Solid YA Horror. Weird Whiplash As Book 2 In Series. This book, taken independently, is pretty damn awesome. You’ve got strong 80s vibes, including strong RL Stine type vibes. You’ve got a mall – that quintessential 80s teen experience (says the kid who was never a teen until the mid 90s). You’ve got all kinds of ancient smalltown creepiness and secrets. Seriously, every bit of this is clicking on every level.
You’ve even got monsters that fans of Jeremy Robinson will recognize, as the way Ralph writes his zombies here is very reminiscent of the way Robinson uses at least some types of zombies in his book TORMENT, later retconned to be part of his INFINITE TIMELINE event.
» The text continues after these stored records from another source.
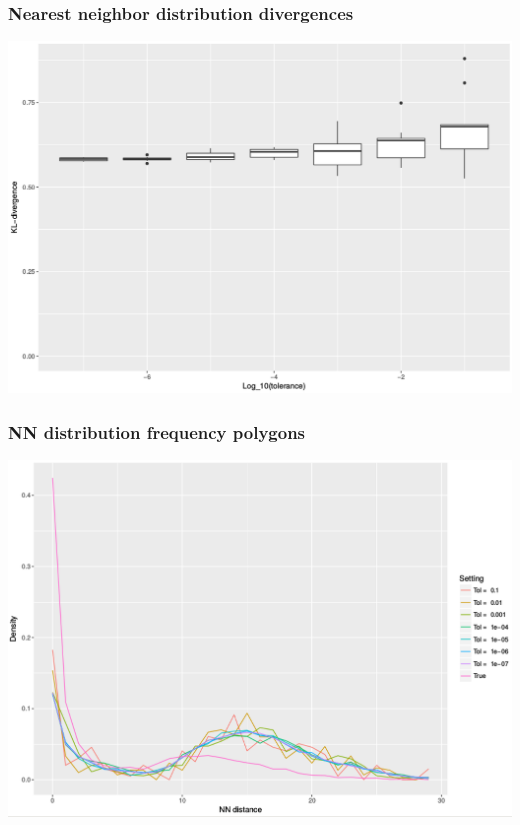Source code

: \documentclass[mathserif,compress]{beamer}
\renewcommand\;{\,}
\begin{document}
\begin{frame}\frametitle{Nearest neighbor distribution divergences}
\begin{center}
\includegraphics[width=\linewidth]{Images/div_by_tol.png}
\end{center}
\end{frame}

\begin{frame}\frametitle{NN distribution frequency polygons}
\begin{center}
\includegraphics[width=\linewidth]{Images/hist_nn.png}
\end{center}
\end{frame}
\end{document}
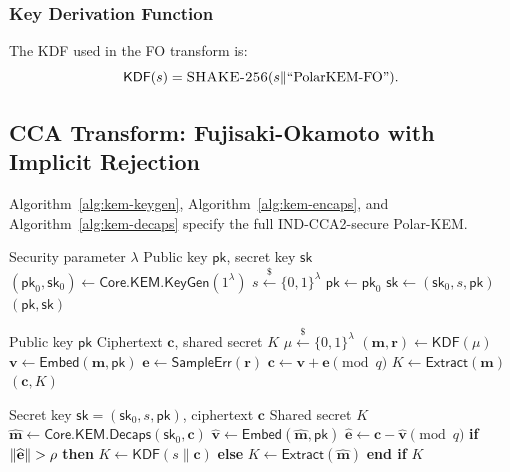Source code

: \documentclass[11pt,a4paper]{article}
\newcommand{\polarKem}{\textsf{Polar-KEM}\xspace}
\newcommand{\CoreKEM}{\textsf{Core.KEM}\xspace}
\newcommand{\FO}{\textsf{FO}\xspace}
\newcommand{\KDF}{\textsf{KDF}\xspace}
\newcommand{\Extract}{\textsf{Extract}\xspace}
\newcommand{\INDCCA}{\textsf{IND-CCA2}\xspace}
\newcommand{\bit}{\{0,1\}}
\newcommand{\sample}{\xleftarrow{\$}}
\newcommand{\pk}{\mathsf{pk}}
\newcommand{\sk}{\mathsf{sk}}
\DeclarePairedDelimiter{\norm}{\lVert}{\rVert}
\begin{document}
\subsubsection{Key Derivation Function}

The KDF used in the \FO transform is:
\[
\KDF(s) = \textsc{SHAKE-256}(s \| \text{``PolarKEM-FO''}).
\]

\subsection{CCA Transform: Fujisaki-Okamoto with Implicit Rejection}\label{sec:cca-fo}

Algorithm~\ref{alg:kem-keygen}, Algorithm~\ref{alg:kem-encaps}, and Algorithm~\ref{alg:kem-decaps} specify the full \INDCCA-secure \polarKem.

\begin{algorithm}[H]
\caption{$\polarKem.\mathsf{KeyGen}(1^\lambda)$}
\label{alg:kem-keygen}
\begin{algorithmic}[1]
\REQUIRE Security parameter $\lambda$
\ENSURE Public key $\pk$, secret key $\sk$
\STATE $(\pk_0, \sk_0) \gets \CoreKEM.\mathsf{KeyGen}(1^\lambda)$
\STATE $s \sample \bit^{\lambda}$ 
\STATE $\pk \gets \pk_0$
\STATE $\sk \gets (\sk_0, s, \pk)$
\RETURN $(\pk, \sk)$
\end{algorithmic}
\end{algorithm}

\begin{algorithm}[H]
\caption{$\polarKem.\mathsf{Encaps}(\pk)$}
\label{alg:kem-encaps}
\begin{algorithmic}[1]
\REQUIRE Public key $\pk$
\ENSURE Ciphertext $\mathbf{c}$, shared secret $K$
\STATE $\mu \sample \bit^{\lambda}$ 
\STATE $(\mathbf{m}, \mathbf{r}) \gets \KDF(\mu)$ 
\STATE $\mathbf{v} \gets \mathsf{Embed}(\mathbf{m}, \pk)$
\STATE $\mathbf{e} \gets \mathsf{SampleErr}(\mathbf{r})$
\STATE $\mathbf{c} \gets \mathbf{v} + \mathbf{e} \pmod{q}$
\STATE $K \gets \Extract(\mathbf{m})$
\RETURN $(\mathbf{c}, K)$
\end{algorithmic}
\end{algorithm}

\begin{algorithm}[H]
\caption{$\polarKem.\mathsf{Decaps}(\sk, \mathbf{c})$}
\label{alg:kem-decaps}
\begin{algorithmic}[1]
\REQUIRE Secret key $\sk = (\sk_0, s, \pk)$, ciphertext $\mathbf{c}$
\ENSURE Shared secret $K$
\STATE $\widehat{\mathbf{m}} \gets \CoreKEM.\mathsf{Decaps}(\sk_0, \mathbf{c})$ 
\STATE $\widehat{\mathbf{v}} \gets \mathsf{Embed}(\widehat{\mathbf{m}}, \pk)$
\STATE $\widehat{\mathbf{e}} \gets \mathbf{c} - \widehat{\mathbf{v}} \pmod{q}$
\STATE \textbf{if} $\norm{\widehat{\mathbf{e}}} > \rho$ \textbf{then} 
    \STATE \quad $K \gets \KDF(s \| \mathbf{c})$ 
\STATE \textbf{else}
    \STATE \quad $K \gets \Extract(\widehat{\mathbf{m}})$
\STATE \textbf{end if}
\RETURN $K$
\end{algorithmic}
\end{algorithm}
\end{document}

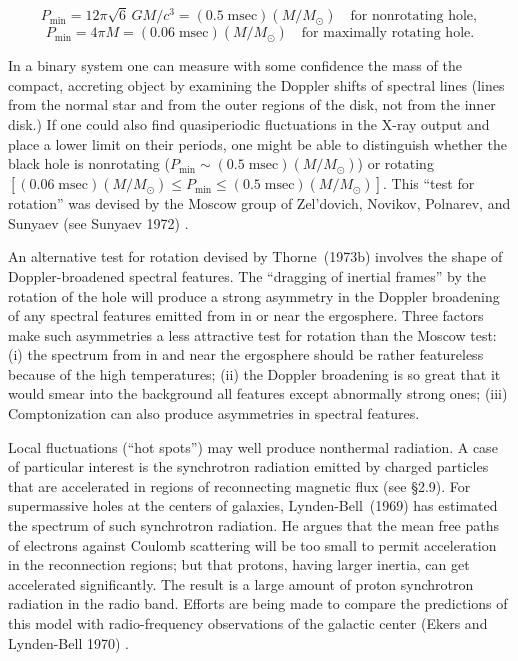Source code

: \[
P_{\min} = 12\pi \sqrt{6}\, GM/c^3 = (0.5 \;\text{msec})(M/M_\odot)
\quad \text{for nonrotating hole},
\]
\[
P_{\min} = 4\pi M = (0.06 \;\text{msec})(M/M_\odot)
\quad \text{for maximally rotating hole}.
\]

In a binary system one can measure with some confidence the mass of the
compact, accreting object by examining the Doppler shifts of spectral lines
(lines from the normal star and from the outer regions of the disk, not from
the inner disk.) If one could also find quasiperiodic fluctuations in the X-ray
output and place a lower limit on their periods, one might be able to distinguish
whether the black hole is nonrotating ($P_{\min} \sim (0.5\;\text{msec})(M/M_\odot)$) or rotating
$[(0.06\;\text{msec})(M/M_\odot) \leq P_{\min} \leq (0.5\;\text{msec})(M/M_\odot)]$. This ``test for rotation'' was
devised by the Moscow group of Zel'dovich, Novikov, Polnarev, and Sunyaev
(see Sunyaev 1972) \cite{Sunyaev1972}.

An alternative test for rotation devised by Thorne~(1973b) \cite{Thorne1973b} involves the shape
of Doppler-broadened spectral features. The ``dragging of inertial frames'' by the
rotation of the hole will produce a strong asymmetry in the Doppler broadening
of any spectral features emitted from in or near the ergosphere. Three factors
make such asymmetries a less attractive test for rotation than the Moscow test:
(i) the spectrum from in and near the ergosphere should be rather featureless
because of the high temperatures; (ii) the Doppler broadening is so great that
it would smear into the background all features except abnormally strong ones;
(iii) Comptonization can also produce asymmetries in spectral features.

Local fluctuations (``hot spots'') may well produce nonthermal radiation. A
case of particular interest is the synchrotron radiation emitted by charged particles
that are accelerated in regions of reconnecting magnetic flux (see \S2.9). For
supermassive holes at the centers of galaxies, Lynden-Bell~(1969) \cite{LyndenBell1969} has estimated
the spectrum of such synchrotron radiation. He argues that the mean free paths
of electrons against Coulomb scattering will be too small to permit acceleration
in the reconnection regions; but that protons, having larger inertia, can get
accelerated significantly. The result is a large amount of proton synchrotron
radiation in the radio band. Efforts are being made to compare the predictions
of this model with radio-frequency observations of the galactic center (Ekers
and Lynden-Bell 1970) \cite{EkersLyndenBell1970}.

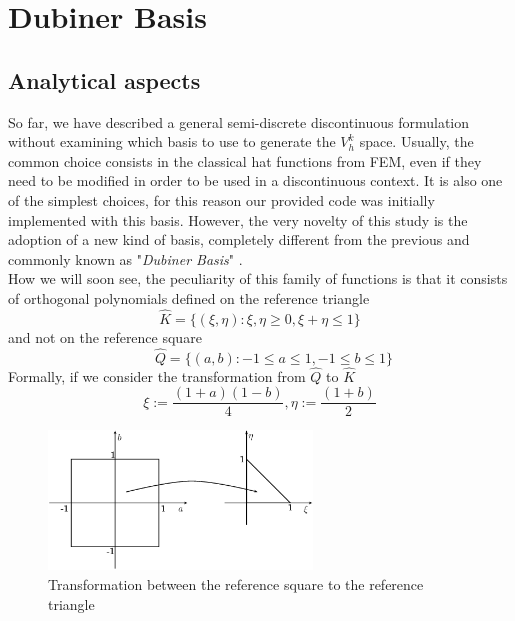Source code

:\documentclass[a4paper,11pt]{article}
\begin{document}
\section{Dubiner Basis}
    \subsection{Analytical aspects}\label{analytical_aspects}
    So far, we have described a general semi-discrete discontinuous formulation without examining which basis to use to generate the $V_h^k$ space. Usually, the common choice consists in the classical hat functions from FEM, even if they need to be modified in order to be used in a discontinuous context. It is also one of the simplest choices, for this reason our provided code was initially implemented with this basis. However, the very novelty of this study is the adoption of a new kind of basis, completely different from the previous and commonly known as "\emph{Dubiner Basis}" \cite{dubiner}. \\
    How we will soon see, the peculiarity of this family of functions is that it consists of orthogonal polynomials defined on the reference triangle
    \begin{equation}
    \hat{K}=\{ (\xi, \eta) : \xi, \eta \ge 0,	\xi+\eta \le 1 \}
    \end{equation}
    and not on the reference square
    \begin{equation}
    \quad \quad \hat{Q}=\{ (a, b) : -1 \le a \le 1, -1 \le b \le 1 \}
    \end{equation}
    Formally, if we consider the transformation from $\hat{Q}$ to $\hat{K}$
    \begin{equation}\label{transformation_formula}
    \xi:=\frac{(1+a)(1-b)}{4},  \eta:=\frac{(1+b)}{2}
    \end{equation}
    
    \begin{figure}[h]
    \begin{center}
    \includegraphics[width = 7cm]{./transformation.png}
    	\caption{Transformation between the reference square to the reference triangle}
    	\label{transformation}
    \end{center}
    \end{figure}
    
\end{document}
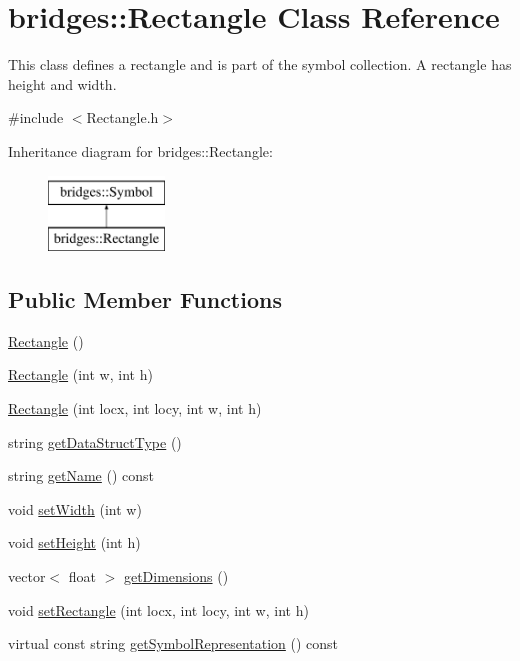 \hypertarget{classbridges_1_1_rectangle}{}\section{bridges\+:\+:Rectangle Class Reference}
\label{classbridges_1_1_rectangle}


This class defines a rectangle and is part of the symbol collection. A rectangle has height and width.  




{\ttfamily \#include $<$Rectangle.\+h$>$}

Inheritance diagram for bridges\+:\+:Rectangle\+:\begin{figure}[H]
\begin{center}
\leavevmode
\includegraphics[height=2.000000cm]{classbridges_1_1_rectangle}
\end{center}
\end{figure}
\subsection*{Public Member Functions}
\begin{DoxyCompactItemize}
\item 
\mbox{\hyperlink{classbridges_1_1_rectangle_a8d5b640b27372d32d7761769df343290}{Rectangle}} ()
\item 
\mbox{\hyperlink{classbridges_1_1_rectangle_ab5b67756e761bdd9515406874fbfb75a}{Rectangle}} (int w, int h)
\item 
\mbox{\hyperlink{classbridges_1_1_rectangle_a0f108bbf4b718aa2e1105383c10ab7d9}{Rectangle}} (int locx, int locy, int w, int h)
\item 
string \mbox{\hyperlink{classbridges_1_1_rectangle_a596586044a960de76ab95b859bf16235}{get\+Data\+Struct\+Type}} ()
\item 
string \mbox{\hyperlink{classbridges_1_1_rectangle_a78d234b0cb0e7263f2380b3a5f454178}{get\+Name}} () const
\item 
void \mbox{\hyperlink{classbridges_1_1_rectangle_ab592c45be7344b4a406d6332b392cb12}{set\+Width}} (int w)
\item 
void \mbox{\hyperlink{classbridges_1_1_rectangle_aa14d6619e60de1d660fa6f3770dfaaa7}{set\+Height}} (int h)
\item 
vector$<$ float $>$ \mbox{\hyperlink{classbridges_1_1_rectangle_a459587616a9674f6f0f02bac08589e23}{get\+Dimensions}} ()
\item 
void \mbox{\hyperlink{classbridges_1_1_rectangle_aee11bd9b9601d54c652b5b225c75bbac}{set\+Rectangle}} (int locx, int locy, int w, int h)
\item 
virtual const string \mbox{\hyperlink{classbridges_1_1_rectangle_a509c9489c6f145b684447851736acac5}{get\+Symbol\+Representation}} () const
\end{DoxyCompactItemize}
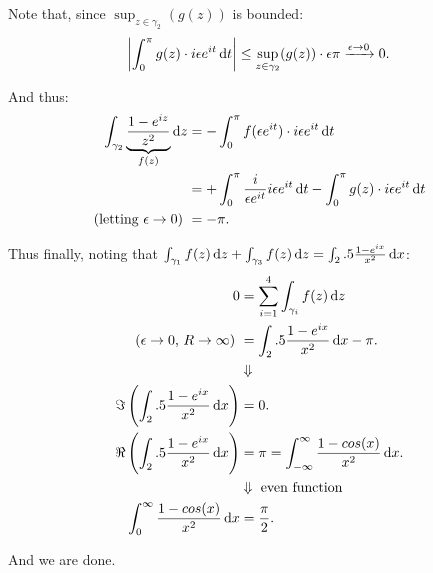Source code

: \begin{example}
Note that, since $\sup_{z\in \gamma_2} (g(z))$ is bounded:
\begin{align*}
    \abs{\int_0^\pi g(z) \cdot i \epsilon e^{it} \dif t} \leq \sup_{z\in \gamma_2} (g(z)) \cdot \epsilon \pi \xrightarrow[]{\epsilon \to 0} 0.
\end{align*}


And thus:
\begin{align*}
    \int_{\gamma_2} \underbrace{\frac{ 1- e^{iz}}{ z^2}}_{f(z)} \dif z &= - \int_0^{\pi} f(\epsilon e^{it} ) \cdot i \epsilon e^{it} \dif t\\
    &= + \int_0^{\pi} \frac{i}{ \epsilon e^{it}} i \epsilon e^{it} \dif t - \int_0^\pi g(z) \cdot i \epsilon e^{it} \dif t\\
   \text{(letting $\epsilon \to 0$) } &= -\pi.
\end{align*}

Thus finally, noting that $\int_{\gamma_1} f(z) \dif z + \int_{\gamma_3} f(z) \dif z = \int_\R \frac{ 1- e^{ix}}{ x^2} \dif x$:
\begin{align*}
    0 &= \sum_{i=1}^4 \int_{\gamma_i} f(z) \dif z \\
    \text{($\epsilon \to 0$, $R \to \infty$) }&= \int_\R \frac{ 1- e^{ix}}{ x^2} \dif x - \pi. \\
   &\Downarrow\\
    \Im \left( \int_\R \frac{ 1- e^{ix}}{ x^2} \dif x \right) &=  0.\\
    \Re \left( \int_\R \frac{ 1- e^{ix}}{ x^2} \dif x \right) &=  \pi = \int_{-\infty}^{\infty} \frac{ 1- cos(x)}{ x^2} \dif x.\\
    &\Downarrow \text{ even function}\\
    \int_0^{\infty} \frac{ 1- cos(x)}{ x^2} \dif x &= \frac{\pi}{2}.\\
\end{align*}

And we are done.

\end{example}




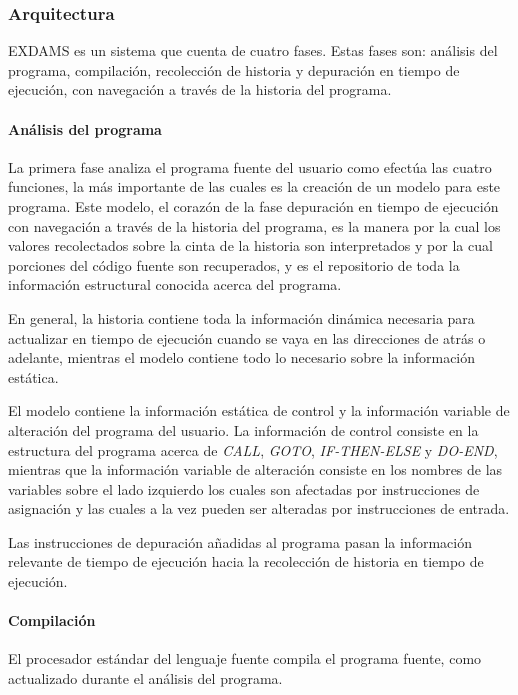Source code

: \documentclass[12pt,legalpaper]{report}
\begin{document}
			\subsubsection{Arquitectura}

EXDAMS es un sistema que cuenta de cuatro fases.  Estas fases son: análisis del programa, compilación, recolección de historia y depuración en tiempo de ejecución, con navegación a través de la historia del programa.

				\paragraph{Análisis del programa}

La primera fase analiza el programa fuente del usuario como efectúa las cuatro funciones, la más importante de las cuales es la creación de un modelo para este programa.  Este modelo, el corazón de la fase depuración en tiempo de ejecución con navegación a través de la historia del programa, es la manera por la cual los valores recolectados sobre la cinta de la historia son interpretados y por la cual porciones del código fuente son recuperados, y es el repositorio de toda la información estructural conocida acerca del programa.

En general, la historia contiene toda la información dinámica necesaria para actualizar en tiempo de ejecución cuando se vaya en las direcciones de atrás o adelante, mientras el modelo contiene todo lo necesario sobre la información estática.

El modelo contiene la información estática de control y la información variable de alteración del programa del usuario.  La información de control consiste en la estructura del programa acerca de \textit{CALL}, \textit{GOTO}, \textit{IF-THEN-ELSE} y \textit{DO-END}, mientras que la información variable de alteración consiste en los nombres de las variables sobre el lado izquierdo los cuales son afectadas por instrucciones de asignación y las cuales a la vez pueden ser alteradas por instrucciones de entrada.

Las instrucciones de depuración añadidas al programa pasan la información relevante de tiempo de ejecución hacia  la recolección de historia en tiempo de ejecución.

				\paragraph{Compilación}

El procesador estándar del lenguaje fuente compila el programa fuente, como actualizado durante el análisis del programa.
\end{document}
Which was nice to see – and possibly shows Ralph to be as … “creative”, let’s go with “creative”… as Robinson. 🙂 One thing Ralph’s version lacks, particularly from Robinson’s original incarnation of TORMENT, is the subtle yet also quite present religious allegory. Ralph’s tale here is instead more straight horror, zero subtext (at least that this reader picked up on).
No, where the whiplash comes in is that the first book in this series was set 40 ish years after this second entry, with the first book being bleeding edge tech and very human horror, whereas this second entry both sends us back in time *and* gives us a far more supernatural style of horror that wasn’t even hinted at in the first book. Read independently, both books are awesome. Read as a “series”… you almost have to envision each book as being the same town in different universes, all experiencing horrors unique to that universe’s version of the town? Which is a bit weird, but can also work well enough. (Indeed, Robinson himself did a horror series that was more akin to Sliders where the entire town slid between universes – he called that series REFUGE, and to date it remains one of his fans’ favorites.)
Still, for what this book itself is, this really was a quite solid YA horror tale that does a phenomenal job of showing its version of this town and its time period quite well indeed.
Very much recommended.
This review of Night Terror by Vincent Ralph was originally written on December 23, 2025.